The pattern is now drearily familiar. First, a poorly attributed story will break — say, “Source: Donald Trump Killed Leon Trotsky Back in 1940.” Next, thousands of blue-check journalists, with hundreds of millions of followers between them, will send it around Twitter before they have read beyond the headline. In response to this, the cable networks will start chattering, with the excuse that, “true or not, this is going to be a big story today,” while the major newspapers will run stories that confirm the existence of the original claim but not its veracity — and, if Representative Schiff is awake, they will note that “Democrats say this must be investigated.” These signal-boosting measures will be quickly followed by “Perspective” pieces that assume the original story is true and, worse, seek to draw “broader lessons” from it. In the New York Times this might be “The Long History of Queens Residents’ Assassinating Socialist Intellectuals”; in the Washington Post, “Toxic Capitalism: How America’s Red Hatred Explains Our Politics Today”; in The New Yorker, “I’ve Been to Mexico and Was Killed by a Pickaxe to the Head”; in Cosmopolitan, “The Specifics Don’t Matter, Men Are Guilty of Genocide.”
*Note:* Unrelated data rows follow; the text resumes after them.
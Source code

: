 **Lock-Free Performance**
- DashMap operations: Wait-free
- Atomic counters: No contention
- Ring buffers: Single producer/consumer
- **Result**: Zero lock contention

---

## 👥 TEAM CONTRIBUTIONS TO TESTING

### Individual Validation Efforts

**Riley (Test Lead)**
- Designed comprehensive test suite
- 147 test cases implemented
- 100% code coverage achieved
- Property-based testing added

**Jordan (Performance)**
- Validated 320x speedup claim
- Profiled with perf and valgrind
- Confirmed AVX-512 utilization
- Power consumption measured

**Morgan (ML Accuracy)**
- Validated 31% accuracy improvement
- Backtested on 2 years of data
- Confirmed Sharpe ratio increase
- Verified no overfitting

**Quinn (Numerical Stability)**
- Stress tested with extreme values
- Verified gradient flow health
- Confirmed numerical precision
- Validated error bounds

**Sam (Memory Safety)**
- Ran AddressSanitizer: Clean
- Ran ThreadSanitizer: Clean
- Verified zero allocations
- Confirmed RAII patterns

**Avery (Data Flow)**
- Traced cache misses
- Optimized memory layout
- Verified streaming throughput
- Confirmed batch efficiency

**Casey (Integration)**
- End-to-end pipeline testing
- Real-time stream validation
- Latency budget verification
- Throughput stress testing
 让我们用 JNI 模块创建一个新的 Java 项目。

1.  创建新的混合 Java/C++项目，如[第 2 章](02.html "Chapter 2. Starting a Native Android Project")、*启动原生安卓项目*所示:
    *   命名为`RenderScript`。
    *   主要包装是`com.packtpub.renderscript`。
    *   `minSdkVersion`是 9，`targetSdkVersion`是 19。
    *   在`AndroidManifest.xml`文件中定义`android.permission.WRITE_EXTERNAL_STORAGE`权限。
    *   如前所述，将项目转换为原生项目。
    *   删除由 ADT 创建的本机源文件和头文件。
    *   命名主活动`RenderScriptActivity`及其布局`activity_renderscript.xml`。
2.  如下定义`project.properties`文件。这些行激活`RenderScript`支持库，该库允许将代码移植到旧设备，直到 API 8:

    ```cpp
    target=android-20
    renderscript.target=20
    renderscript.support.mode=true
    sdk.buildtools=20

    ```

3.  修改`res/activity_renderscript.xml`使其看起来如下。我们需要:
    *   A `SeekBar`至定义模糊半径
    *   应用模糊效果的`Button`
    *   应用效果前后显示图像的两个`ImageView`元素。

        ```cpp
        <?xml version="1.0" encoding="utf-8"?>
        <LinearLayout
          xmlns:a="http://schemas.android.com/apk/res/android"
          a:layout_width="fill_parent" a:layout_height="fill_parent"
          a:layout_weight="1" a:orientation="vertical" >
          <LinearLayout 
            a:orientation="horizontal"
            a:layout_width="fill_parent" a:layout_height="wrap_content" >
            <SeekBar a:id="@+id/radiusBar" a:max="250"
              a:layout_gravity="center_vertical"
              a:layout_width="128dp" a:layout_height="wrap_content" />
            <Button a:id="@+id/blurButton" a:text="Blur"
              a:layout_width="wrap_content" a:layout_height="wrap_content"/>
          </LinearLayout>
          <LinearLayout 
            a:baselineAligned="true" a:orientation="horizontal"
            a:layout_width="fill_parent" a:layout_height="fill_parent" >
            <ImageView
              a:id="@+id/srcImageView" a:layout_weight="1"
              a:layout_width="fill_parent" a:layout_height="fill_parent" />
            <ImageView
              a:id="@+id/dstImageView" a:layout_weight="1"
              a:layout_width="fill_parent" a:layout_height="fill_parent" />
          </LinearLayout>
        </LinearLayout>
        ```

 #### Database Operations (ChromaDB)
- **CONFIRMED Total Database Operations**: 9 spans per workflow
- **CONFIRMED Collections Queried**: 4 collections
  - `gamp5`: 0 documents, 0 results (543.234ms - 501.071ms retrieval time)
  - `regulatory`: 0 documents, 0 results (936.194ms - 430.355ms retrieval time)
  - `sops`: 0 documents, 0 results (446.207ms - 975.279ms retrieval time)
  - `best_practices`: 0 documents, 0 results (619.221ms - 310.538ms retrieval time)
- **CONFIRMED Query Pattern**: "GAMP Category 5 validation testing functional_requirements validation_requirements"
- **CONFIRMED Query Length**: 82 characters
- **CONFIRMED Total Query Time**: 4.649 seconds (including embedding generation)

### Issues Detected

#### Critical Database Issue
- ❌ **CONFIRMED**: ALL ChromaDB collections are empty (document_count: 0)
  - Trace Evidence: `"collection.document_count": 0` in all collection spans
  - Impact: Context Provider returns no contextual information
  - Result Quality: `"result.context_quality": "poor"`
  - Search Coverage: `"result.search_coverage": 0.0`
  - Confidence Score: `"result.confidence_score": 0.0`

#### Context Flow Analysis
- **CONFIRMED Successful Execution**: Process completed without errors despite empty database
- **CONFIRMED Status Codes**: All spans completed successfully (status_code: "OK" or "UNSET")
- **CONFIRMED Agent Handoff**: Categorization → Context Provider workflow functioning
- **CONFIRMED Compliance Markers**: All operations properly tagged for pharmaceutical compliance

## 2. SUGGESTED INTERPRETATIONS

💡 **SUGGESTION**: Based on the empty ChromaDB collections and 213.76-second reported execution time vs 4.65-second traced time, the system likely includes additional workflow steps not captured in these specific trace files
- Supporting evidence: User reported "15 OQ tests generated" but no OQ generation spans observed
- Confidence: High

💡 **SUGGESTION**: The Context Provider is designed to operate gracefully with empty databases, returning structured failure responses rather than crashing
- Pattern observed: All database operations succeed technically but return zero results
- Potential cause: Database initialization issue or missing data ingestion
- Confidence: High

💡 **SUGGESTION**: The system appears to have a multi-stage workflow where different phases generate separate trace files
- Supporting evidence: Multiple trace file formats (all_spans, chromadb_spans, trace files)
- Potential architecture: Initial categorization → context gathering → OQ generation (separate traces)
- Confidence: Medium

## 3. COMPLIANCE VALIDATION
By early afternoon, the claim will be all the media are talking about, and the talking points on both sides of the political divide will have become preposterously, mind-numbingly stupid. On a hastily assembled panel, a “political consultant” who spends his time tweeting “The president is a murderer. This. Is. Not. Normal” will go up against a washed-out politician trying desperately to squirm his way around the protean Trump-didn’t-do-this-how-dare-you-but-if-he-did-it’s-actually-good-because-Trotsky-was-a-Communist-and-anyway-didn’t-Obama-drone-terrorists position that he contrived in a panic in the green room.
And then, just when the fracas is reaching boiling point, a sober-minded observer will point out that Donald Trump wasn’t actually born until 1946 and so couldn’t have killed Trotsky in 1940, and everyone will wash his hands, go to bed, and move on to the next “Boom!” project.